From the previously discussed testing philosophy, we should prefer to get a real Bar class. However, how should we do that? This actually is just a recursion of getting a real Foo class to test: you would have to instantiate it yourself and if Bar has dependencies of its own, then that would require similarly instantiating those. In order to not go too deep you would likely need to start using a fake or a mock, not because of the effects on speed or performance of the test, but simply to avoid too much brittle boilerplate that causes maintenance problems. This is not a good reason to use a fake or a mock, and yet you are forced to do so anyway.

An alternative, as discussed above, is to use a standard fake, which may help cut dependencies and reduce the maintenance burden of direct instantiation. However, even that is not always that simple. Many times a good fake will similarly have dependencies it needs. For example, a FakeBar may end up needing to take in a FakeClock if the real Bar took a Clock. This is because a FakeClock is often a coordination point between different classes. (Imagine if Foo had another dependency Baz that also used a clock, you would want the FakeBaz to use the same FakeClock instance so things are coordinated when time is advanced). Managing these dependencies can quickly get out of hand.

This usually leads test authors to mocks. The mock solves the issue of tediously following these dependency chains, but has significant drawbacks in that it can easily get out of date silently and make the test useless in its overall goal of finding real bugs. Because no one checks the mock behavior besides the test author, this usually means that after enough time, there is a decent likelihood that the test is no longer testing a useful scenario.

Direct instantiation encourages incorrect scoping

By directly instantiating a dependency, you are assuming responsibility for correctly scoping that dependency. It is easy to accidentally create multiple instances of scoped bindings, or to provide the same instance of an unscoped binding multiple times.

For example, a FakeClock may contain global state that maintains the current time and allows advancing this time manually in tests. Because of this, it is marked as @Singleton so that the code under test and the test itself reference the same instance. But if an additional instance is directly instantiated by the test, multiple instances would exist. This would lead to code under test observing skewed timestamps, or the test advancing the current time to no effect.

Additionally, manually writing Provider and Lazy constructor parameters for scoped types is error-prone. You need to know whether the dependency is scoped, and store an instance of the object at the right level. For example, you would need to associate any @ActivityScoped bindings with the Activity under test, and recreate the dependency if the Activity undergoes a configuration change. To accurately reflect the real Dagger behavior, all of this would need to be made thread-safe.
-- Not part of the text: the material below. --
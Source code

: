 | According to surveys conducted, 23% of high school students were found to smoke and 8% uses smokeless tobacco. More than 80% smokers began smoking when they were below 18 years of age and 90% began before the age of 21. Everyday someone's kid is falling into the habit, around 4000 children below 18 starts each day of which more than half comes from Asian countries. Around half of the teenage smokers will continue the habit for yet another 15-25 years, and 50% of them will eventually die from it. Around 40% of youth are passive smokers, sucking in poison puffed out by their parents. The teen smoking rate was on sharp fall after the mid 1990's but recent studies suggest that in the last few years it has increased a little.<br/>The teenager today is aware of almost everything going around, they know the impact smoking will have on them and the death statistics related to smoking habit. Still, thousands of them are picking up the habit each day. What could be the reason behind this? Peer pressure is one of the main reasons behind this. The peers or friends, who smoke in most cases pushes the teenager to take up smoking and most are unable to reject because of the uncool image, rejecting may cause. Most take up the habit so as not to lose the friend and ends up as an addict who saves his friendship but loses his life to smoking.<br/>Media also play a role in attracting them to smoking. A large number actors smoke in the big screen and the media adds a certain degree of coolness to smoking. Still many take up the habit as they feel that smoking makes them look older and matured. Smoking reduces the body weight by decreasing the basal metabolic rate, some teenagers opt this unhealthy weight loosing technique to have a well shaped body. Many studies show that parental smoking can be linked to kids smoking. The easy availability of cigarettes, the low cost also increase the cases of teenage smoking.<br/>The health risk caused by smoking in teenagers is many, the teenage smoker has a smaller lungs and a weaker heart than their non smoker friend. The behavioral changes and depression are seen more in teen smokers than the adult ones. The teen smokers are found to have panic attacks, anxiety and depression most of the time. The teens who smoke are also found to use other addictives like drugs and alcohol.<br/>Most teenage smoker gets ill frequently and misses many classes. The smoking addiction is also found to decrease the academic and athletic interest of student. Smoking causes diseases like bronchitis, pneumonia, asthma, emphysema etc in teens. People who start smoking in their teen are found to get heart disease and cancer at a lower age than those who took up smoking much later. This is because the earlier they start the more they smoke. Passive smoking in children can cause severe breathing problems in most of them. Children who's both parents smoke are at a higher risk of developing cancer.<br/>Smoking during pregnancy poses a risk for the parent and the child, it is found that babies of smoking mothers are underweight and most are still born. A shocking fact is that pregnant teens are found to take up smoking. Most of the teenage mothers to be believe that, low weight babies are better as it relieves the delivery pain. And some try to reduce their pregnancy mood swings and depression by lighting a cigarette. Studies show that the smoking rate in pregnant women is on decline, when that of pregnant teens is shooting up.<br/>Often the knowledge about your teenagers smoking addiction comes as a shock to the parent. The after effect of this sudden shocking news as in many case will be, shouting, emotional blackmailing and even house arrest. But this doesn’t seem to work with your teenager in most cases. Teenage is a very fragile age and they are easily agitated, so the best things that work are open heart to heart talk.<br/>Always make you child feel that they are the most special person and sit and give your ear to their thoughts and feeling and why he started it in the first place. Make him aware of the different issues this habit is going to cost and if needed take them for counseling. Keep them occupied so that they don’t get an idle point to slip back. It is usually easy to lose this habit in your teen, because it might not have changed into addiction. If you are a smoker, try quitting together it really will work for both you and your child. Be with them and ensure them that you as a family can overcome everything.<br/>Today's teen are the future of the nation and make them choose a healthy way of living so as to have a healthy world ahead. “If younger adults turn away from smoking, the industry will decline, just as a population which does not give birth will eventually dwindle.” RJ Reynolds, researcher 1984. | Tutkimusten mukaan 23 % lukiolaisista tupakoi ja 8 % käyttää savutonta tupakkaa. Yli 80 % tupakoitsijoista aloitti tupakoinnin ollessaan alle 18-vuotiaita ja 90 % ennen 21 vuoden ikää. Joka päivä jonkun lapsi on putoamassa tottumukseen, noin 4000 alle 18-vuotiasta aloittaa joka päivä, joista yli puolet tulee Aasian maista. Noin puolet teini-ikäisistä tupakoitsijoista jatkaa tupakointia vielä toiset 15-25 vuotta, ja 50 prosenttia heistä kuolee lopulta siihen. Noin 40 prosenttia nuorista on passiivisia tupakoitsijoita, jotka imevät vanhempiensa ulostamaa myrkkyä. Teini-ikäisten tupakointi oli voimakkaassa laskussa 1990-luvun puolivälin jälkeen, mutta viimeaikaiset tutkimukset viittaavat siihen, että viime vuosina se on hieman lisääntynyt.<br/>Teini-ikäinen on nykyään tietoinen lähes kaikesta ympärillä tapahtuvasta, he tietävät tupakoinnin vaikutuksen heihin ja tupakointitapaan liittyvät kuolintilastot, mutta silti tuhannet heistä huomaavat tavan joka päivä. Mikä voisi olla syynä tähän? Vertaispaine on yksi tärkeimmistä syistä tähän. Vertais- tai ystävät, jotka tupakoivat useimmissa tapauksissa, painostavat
Finally, if the scope of a dependency is later changed, the tests using that dependency will not actually reflect that change without manual updates. This prevents tests from detecting unintended changes due to a change in scope.

Direct instantiation encodes implementation details in the test

Direct instantiation also breaks the philosophy of not encoding implementation details in a test because the constructor call encodes details of its dependencies. If Bar were an @Inject constructor type, there is no reason a user of Foo needs to know about the existence of the Bar class as it could easily be an implementation detail from refactoring logic in Foo into another class private to the library.

To illustrate this point, consider if Foo had two dependencies like Foo(Bar, Baz). In Dagger, switching the order of these parameters on the @Inject constructor is a no-op. Yet if we were to test Foo via direct instantiation, we’d still have to update the test. Similarly, adding a usage of a new @Inject class or an optional binding would similarly be an invisible change for production users of the class, yet the test would still need to be updated.


Hilt was designed to fix the downside of using Dagger in tests in order to allow easy testing with real dependencies. Tests written using Hilt will have a better overall experience if they follow these principles.